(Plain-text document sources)

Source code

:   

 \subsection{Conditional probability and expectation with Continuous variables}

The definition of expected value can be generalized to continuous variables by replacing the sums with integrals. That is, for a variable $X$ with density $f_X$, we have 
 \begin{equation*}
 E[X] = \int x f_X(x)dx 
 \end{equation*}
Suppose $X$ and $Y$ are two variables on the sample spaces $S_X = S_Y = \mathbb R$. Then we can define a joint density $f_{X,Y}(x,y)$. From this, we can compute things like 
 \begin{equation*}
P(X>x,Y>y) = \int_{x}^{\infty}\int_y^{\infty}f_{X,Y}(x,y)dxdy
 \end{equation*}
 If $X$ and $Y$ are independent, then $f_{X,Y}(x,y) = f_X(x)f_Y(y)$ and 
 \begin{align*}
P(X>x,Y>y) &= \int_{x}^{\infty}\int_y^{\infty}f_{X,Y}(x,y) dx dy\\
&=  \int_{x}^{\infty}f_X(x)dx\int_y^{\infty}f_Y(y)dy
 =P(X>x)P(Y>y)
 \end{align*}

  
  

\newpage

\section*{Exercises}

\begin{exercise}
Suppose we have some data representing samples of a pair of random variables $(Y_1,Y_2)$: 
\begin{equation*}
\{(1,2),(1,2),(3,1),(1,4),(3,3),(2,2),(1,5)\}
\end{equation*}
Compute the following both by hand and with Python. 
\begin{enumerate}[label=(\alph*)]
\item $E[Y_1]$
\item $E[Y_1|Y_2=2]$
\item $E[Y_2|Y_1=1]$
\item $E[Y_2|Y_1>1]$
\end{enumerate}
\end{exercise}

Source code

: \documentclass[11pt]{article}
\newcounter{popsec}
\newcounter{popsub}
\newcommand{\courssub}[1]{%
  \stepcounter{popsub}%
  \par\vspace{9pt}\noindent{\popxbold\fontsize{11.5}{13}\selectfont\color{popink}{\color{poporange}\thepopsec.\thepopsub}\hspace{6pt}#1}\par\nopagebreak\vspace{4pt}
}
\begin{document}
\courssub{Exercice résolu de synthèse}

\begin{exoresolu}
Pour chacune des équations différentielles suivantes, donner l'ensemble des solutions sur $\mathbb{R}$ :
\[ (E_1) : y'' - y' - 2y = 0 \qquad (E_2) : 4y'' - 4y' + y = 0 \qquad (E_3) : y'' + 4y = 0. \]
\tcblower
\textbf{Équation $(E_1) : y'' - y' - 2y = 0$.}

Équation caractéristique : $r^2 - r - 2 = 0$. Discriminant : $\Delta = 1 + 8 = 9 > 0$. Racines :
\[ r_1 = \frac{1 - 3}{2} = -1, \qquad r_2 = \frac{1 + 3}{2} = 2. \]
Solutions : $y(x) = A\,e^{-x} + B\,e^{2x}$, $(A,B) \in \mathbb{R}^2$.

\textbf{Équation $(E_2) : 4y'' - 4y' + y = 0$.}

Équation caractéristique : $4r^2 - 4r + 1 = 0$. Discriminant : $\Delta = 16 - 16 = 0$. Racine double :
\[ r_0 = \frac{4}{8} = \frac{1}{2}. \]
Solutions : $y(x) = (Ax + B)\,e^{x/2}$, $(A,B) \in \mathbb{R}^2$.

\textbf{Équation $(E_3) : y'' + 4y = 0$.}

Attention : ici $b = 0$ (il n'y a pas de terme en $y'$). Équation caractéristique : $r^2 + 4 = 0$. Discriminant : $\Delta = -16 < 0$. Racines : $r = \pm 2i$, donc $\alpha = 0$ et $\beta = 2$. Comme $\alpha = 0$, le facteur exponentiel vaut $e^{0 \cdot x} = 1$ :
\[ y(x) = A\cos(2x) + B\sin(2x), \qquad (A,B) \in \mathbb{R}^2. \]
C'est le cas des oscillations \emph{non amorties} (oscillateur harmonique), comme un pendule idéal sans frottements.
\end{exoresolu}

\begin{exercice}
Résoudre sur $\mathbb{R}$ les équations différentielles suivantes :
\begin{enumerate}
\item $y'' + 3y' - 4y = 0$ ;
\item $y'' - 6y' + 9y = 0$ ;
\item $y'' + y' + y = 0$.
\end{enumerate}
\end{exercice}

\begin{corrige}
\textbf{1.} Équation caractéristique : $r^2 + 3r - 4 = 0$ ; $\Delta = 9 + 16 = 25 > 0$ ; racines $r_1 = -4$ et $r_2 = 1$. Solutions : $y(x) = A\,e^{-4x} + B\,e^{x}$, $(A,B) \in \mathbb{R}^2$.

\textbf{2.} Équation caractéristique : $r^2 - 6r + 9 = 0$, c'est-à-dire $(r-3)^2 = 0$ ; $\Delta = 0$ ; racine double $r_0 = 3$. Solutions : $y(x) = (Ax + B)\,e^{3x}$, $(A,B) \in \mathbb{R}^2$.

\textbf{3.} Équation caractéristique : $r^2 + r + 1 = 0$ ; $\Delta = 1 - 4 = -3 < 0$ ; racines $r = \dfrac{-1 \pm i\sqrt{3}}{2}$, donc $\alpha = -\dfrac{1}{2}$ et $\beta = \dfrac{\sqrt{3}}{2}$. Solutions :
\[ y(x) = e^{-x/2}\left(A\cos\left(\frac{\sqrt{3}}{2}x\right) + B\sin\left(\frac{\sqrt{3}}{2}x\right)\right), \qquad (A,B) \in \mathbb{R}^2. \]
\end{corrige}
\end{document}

> REQUIREMENT:
Would you copy out exactly the lines above that start at the one containing "(E_3) : y'' + 4y = 0. \]" and end at the one containing "C'est le cas", inclusive?

> REPLY TO THE TASK:
\[ (E_1) : y'' - y' - 2y = 0 \qquad (E_2) : 4y'' - 4y' + y = 0 \qquad (E_3) : y'' + 4y = 0. \]
\tcblower
\textbf{Équation $(E_1) : y'' - y' - 2y = 0$.}

Équation caractéristique : $r^2 - r - 2 = 0$. Discriminant : $\Delta = 1 + 8 = 9 > 0$. Racines :
\[ r_1 = \frac{1 - 3}{2} = -1, \qquad r_2 = \frac{1 + 3}{2} = 2. \]
Solutions : $y(x) = A\,e^{-x} + B\,e^{2x}$, $(A,B) \in \mathbb{R}^2$.

\textbf{Équation $(E_2) : 4y'' - 4y' + y = 0$.}

Équation caractéristique : $4r^2 - 4r + 1 = 0$. Discriminant : $\Delta = 16 - 16 = 0$. Racine double :
\[ r_0 = \frac{4}{8} = \frac{1}{2}. \]
Solutions : $y(x) = (Ax + B)\,e^{x/2}$, $(A,B) \in \mathbb{R}^2$.

\textbf{Équation $(E_3) : y'' + 4y = 0$.}

Attention : ici $b = 0$ (il n'y a pas de terme en $y'$). Équation caractéristique : $r^2 + 4 = 0$. Discriminant : $\Delta = -16 < 0$. Racines : $r = \pm 2i$, donc $\alpha = 0$ et $\beta = 2$. Comme $\alpha = 0$, le facteur exponentiel vaut $e^{0 \cdot x} = 1$ :
\[ y(x) = A\cos(2x) + B\sin(2x), \qquad (A,B) \in \mathbb{R}^2. \]
C'est le cas des oscillations \emph{non amorties} (oscillateur harmonique), comme un pendule idéal sans frottements.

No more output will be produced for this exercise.